I started doing this a few years ago while working on a Sphinx extension that defines new directives but also customizes a few output targets (including two ~plaintext output targets).

It's not only useful to avoid accidental output changes, but it's essential for iterating with confidence that tiny changes at the code level affected the output as-expected over a mostly-representative fraction of the documentation set.

I didn't have a term for it at the time. I guess about a year later I bumped into snapshot testing, but that's always felt like more of a metaphor.

I recently found it useful for an approximation algorithm.

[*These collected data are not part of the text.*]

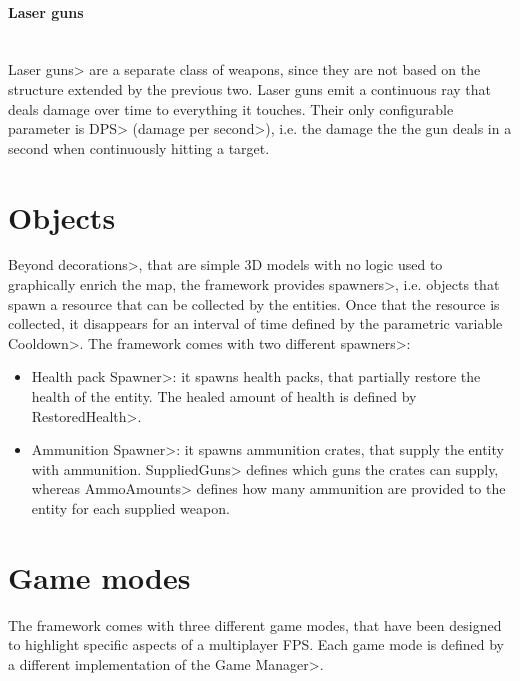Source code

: \paragraph{Laser guns}

\mbox{}\\

{\setlength{\parindent}{0cm}
\<Laser guns> are a separate class of weapons, since they are not based on the structure extended by the previous two. Laser guns emit a continuous ray that deals damage over time to everything it touches. Their only configurable parameter is \<DPS> (\<damage per second>), i.e. the damage the the gun deals in a second when continuously hitting a target.
}


\section{Objects}

Beyond \<decorations>, that are simple 3D models with no logic used to graphically enrich the map, the framework provides \<spawners>, i.e. objects that spawn a resource that can be collected by the entities. Once that the resource is collected, it disappears for an interval  of time defined by the parametric variable  \<Cooldown>. The framework comes with two different \<spawners>:

\begin{itemize}
\item \<Health pack Spawner>: it spawns health packs, that partially restore the health of the entity. The healed amount of health is defined by \<RestoredHealth>.
\item \<Ammunition Spawner>: it spawns ammunition crates, that supply the entity with ammunition. \<SuppliedGuns> defines which guns the crates can supply, whereas \<AmmoAmounts> defines how many ammunition are provided to the entity for each supplied weapon.

\end{itemize}


\section{Game modes}

The framework comes with three different game modes, that have been designed to highlight specific aspects of a multiplayer FPS. Each game mode is defined by a different implementation of the \<Game Manager>.

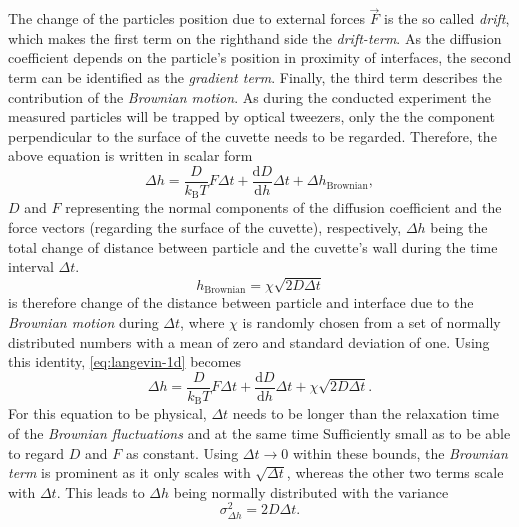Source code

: \documentclass[.../bericht]{subfilies}
\begin{document}
          The change of the particles position due to external forces $\vec{F}$ is the so called \textit{drift}, which makes the first term on the righthand side the \textit{drift-term}. As the diffusion coefficient depends on the particle's position in proximity of interfaces, the second term can be identified as the \textit{gradient term}. Finally, the third term describes the contribution of the \textit{Brownian motion}. As during the conducted experiment the measured particles will be trapped by optical tweezers, only the the component perpendicular to the surface of the cuvette needs to be regarded. Therefore, the above equation is written in scalar form
          \begin{equation}
            \Delta h = \frac{D}{k_\mathrm{B}T}F \Delta t + \frac{\mathrm{d}D}{\mathrm{d}h}\Delta t + \Delta h_\mathrm{Brownian},
            \label{eq:langevin-1d}
          \end{equation}
          $D$ and $F$ representing the normal components of the diffusion coefficient and the force vectors (regarding the surface of the cuvette), respectively, $\Delta h$ being the total change of distance between particle and the cuvette's wall during the time interval $\Delta t$.
          \begin{equation*}
            h_\mathrm{Brownian}=\chi \sqrt{2D\Delta t}
          \end{equation*}
           is therefore change of the distance between particle and interface due to the \textit{Brownian motion} during $\Delta t$, where $\chi$ is randomly chosen from a set of normally distributed numbers with a mean of zero and standard deviation of one. Using this identity, \cref{eq:langevin-1d} becomes
           \begin{equation*}
             \Delta h = \frac{D}{k_\mathrm{B}T}F\Delta t + \frac{\mathrm{d}D}{\mathrm{d}h}\Delta t + \chi \sqrt{2D\Delta t}.
           \end{equation*}
           For this equation to be physical, $\Delta t$ needs to be longer than the relaxation time of the \textit{Brownian fluctuations} and at the same time Sufficiently small as to be able to regard $D$ and $F$ as constant. Using $\Delta t \rightarrow 0 $ within these bounds, the \textit{Brownian term} is prominent as it only scales with $\sqrt{\Delta t}$, whereas the other two terms scale with $\Delta t$. This leads to $\Delta h$ being normally distributed with the variance
           \begin{equation}
             \sigma_{\Delta h}^2=2D\Delta t.
             \label{eq:variance-simple}
           \end{equation}
\end{document}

Since it was an approximation, it didn't really make any hard guarantees on the output for a given input, but snapshot testing at least made it very clear when a change affected the output and to what.

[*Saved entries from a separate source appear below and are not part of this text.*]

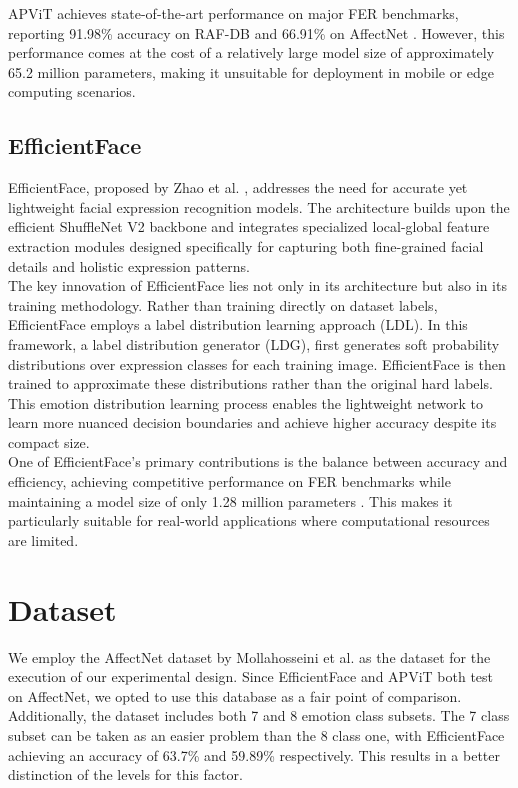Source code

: APViT achieves state-of-the-art performance on major FER benchmarks, reporting 91.98\% accuracy on RAF-DB and 66.91\% on AffectNet \cite{apvit2023}. However, this performance comes at the cost of a relatively large model size of approximately 65.2 million parameters, making it unsuitable for deployment in mobile or edge computing scenarios.

\subsection{EfficientFace}

EfficientFace, proposed by Zhao et al. \cite{eff-face2021}, addresses the need for accurate yet lightweight facial expression recognition models. The architecture builds upon the efficient ShuffleNet V2 backbone and integrates specialized local-global feature extraction modules designed specifically for capturing both fine-grained facial details and holistic expression patterns.\\

The key innovation of EfficientFace lies not only in its architecture but also in its training methodology. Rather than training directly on dataset labels, EfficientFace employs a label distribution learning approach (LDL). In this framework, a label distribution generator (LDG), first generates soft probability distributions over expression classes for each training image. EfficientFace is then trained to approximate these distributions rather than the original hard labels. This emotion distribution learning process enables the lightweight network to learn more nuanced decision boundaries and achieve higher accuracy despite its compact size.\\

One of EfficientFace's primary contributions is the balance between accuracy and efficiency, achieving competitive performance on FER benchmarks while maintaining a model size of only 1.28 million parameters \cite{eff-face2021}. This makes it particularly suitable for real-world applications where computational resources are limited.

\section{Dataset}

We employ the AffectNet dataset by Mollahosseini et al. \cite{affnet2019} as the dataset for the execution of our experimental design. Since EfficientFace \cite{eff-face2021} and APViT \cite{apvit2023} both test on AffectNet, we opted to use this database as a fair point of comparison. Additionally, the dataset includes both 7 and 8 emotion class subsets. The 7 class subset can be taken as an easier problem than the 8 class one, with EfficientFace achieving an accuracy of 63.7\% and 59.89\% respectively. This results in a better distinction of the levels for this factor.\\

What I like about this idea of Approval Testing is that I don't have to write too many tests if I know my system is working, as long as I am notified when the behaviour of my system has changed (usually in some unexpected way).

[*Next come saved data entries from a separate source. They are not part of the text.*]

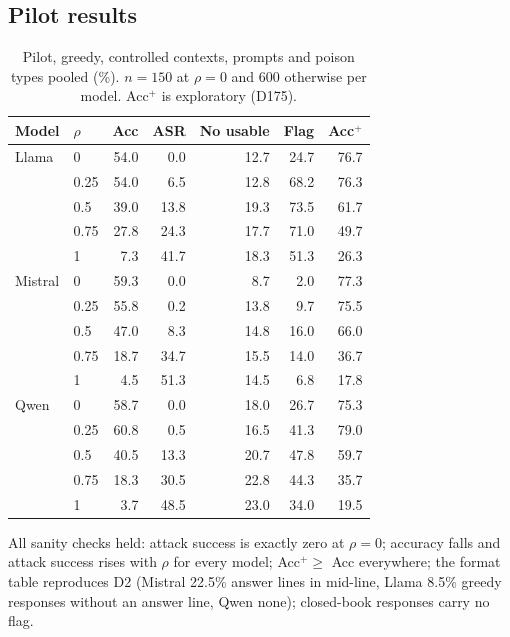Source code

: \documentclass[11pt,a4paper]{report}
\begin{document}
\subsection{Pilot results}
\begin{table}[h]
\centering
\small
\begin{tabular}{llrrrrr}
\hline
Model & $\rho$ & Acc & ASR & No usable & Flag & Acc$^{+}$ \\
\hline
Llama   & 0    & 54.0 &  0.0 & 12.7 & 24.7 & 76.7 \\
        & 0.25 & 54.0 &  6.5 & 12.8 & 68.2 & 76.3 \\
        & 0.5  & 39.0 & 13.8 & 19.3 & 73.5 & 61.7 \\
        & 0.75 & 27.8 & 24.3 & 17.7 & 71.0 & 49.7 \\
        & 1    &  7.3 & 41.7 & 18.3 & 51.3 & 26.3 \\
Mistral & 0    & 59.3 &  0.0 &  8.7 &  2.0 & 77.3 \\
        & 0.25 & 55.8 &  0.2 & 13.8 &  9.7 & 75.5 \\
        & 0.5  & 47.0 &  8.3 & 14.8 & 16.0 & 66.0 \\
        & 0.75 & 18.7 & 34.7 & 15.5 & 14.0 & 36.7 \\
        & 1    &  4.5 & 51.3 & 14.5 &  6.8 & 17.8 \\
Qwen    & 0    & 58.7 &  0.0 & 18.0 & 26.7 & 75.3 \\
        & 0.25 & 60.8 &  0.5 & 16.5 & 41.3 & 79.0 \\
        & 0.5  & 40.5 & 13.3 & 20.7 & 47.8 & 59.7 \\
        & 0.75 & 18.3 & 30.5 & 22.8 & 44.3 & 35.7 \\
        & 1    &  3.7 & 48.5 & 23.0 & 34.0 & 19.5 \\
\hline
\end{tabular}
\caption{Pilot, greedy, controlled contexts, prompts and poison types pooled
(\%). $n=150$ at $\rho=0$ and $600$ otherwise per model. Acc$^{+}$ is
exploratory (D175).}
\end{table}

All sanity checks held: attack success is exactly zero at $\rho=0$; accuracy
falls and attack success rises with $\rho$ for every model; Acc$^{+}\ge$ Acc
everywhere; the format table reproduces D2 (Mistral 22.5\% answer lines in
mid-line, Llama 8.5\% greedy responses without an answer line, Qwen none);
closed-book responses carry no flag.
\end{document}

This would require auto-mocking of all subsystems to prevent side-effecting functions from sending email & SMSes.

I’m really glad to have these terms of art; now I know what to search for to find similar things. Thanks!

Fun. The rwildcard function here

    rwildcard = $(foreach d,$(wildcard $1*),$(call rwildcard,$d/,$2) $(filter $2,$d))
is very similar to one I wrote in 2011 (https://blog.jgc.org/2011/07/gnu-make-recursive-wildcard-fun...):

    rwildcard=$(foreach d,$(wildcard $1*),$(call rwildcard,$d/,$2) $(filter $(subst *,%,$2),$d))
The only difference is that I wanted to be able to use * in the pattern rather than % (hence the subst).

    $(call rwildcard,,*.c)

    $(call rwildcard,,%.c)

I believe it is a direct descendant of yours, which I’ve used from time to time over the years. I just didn’t feel the need to support *, % was enough for me.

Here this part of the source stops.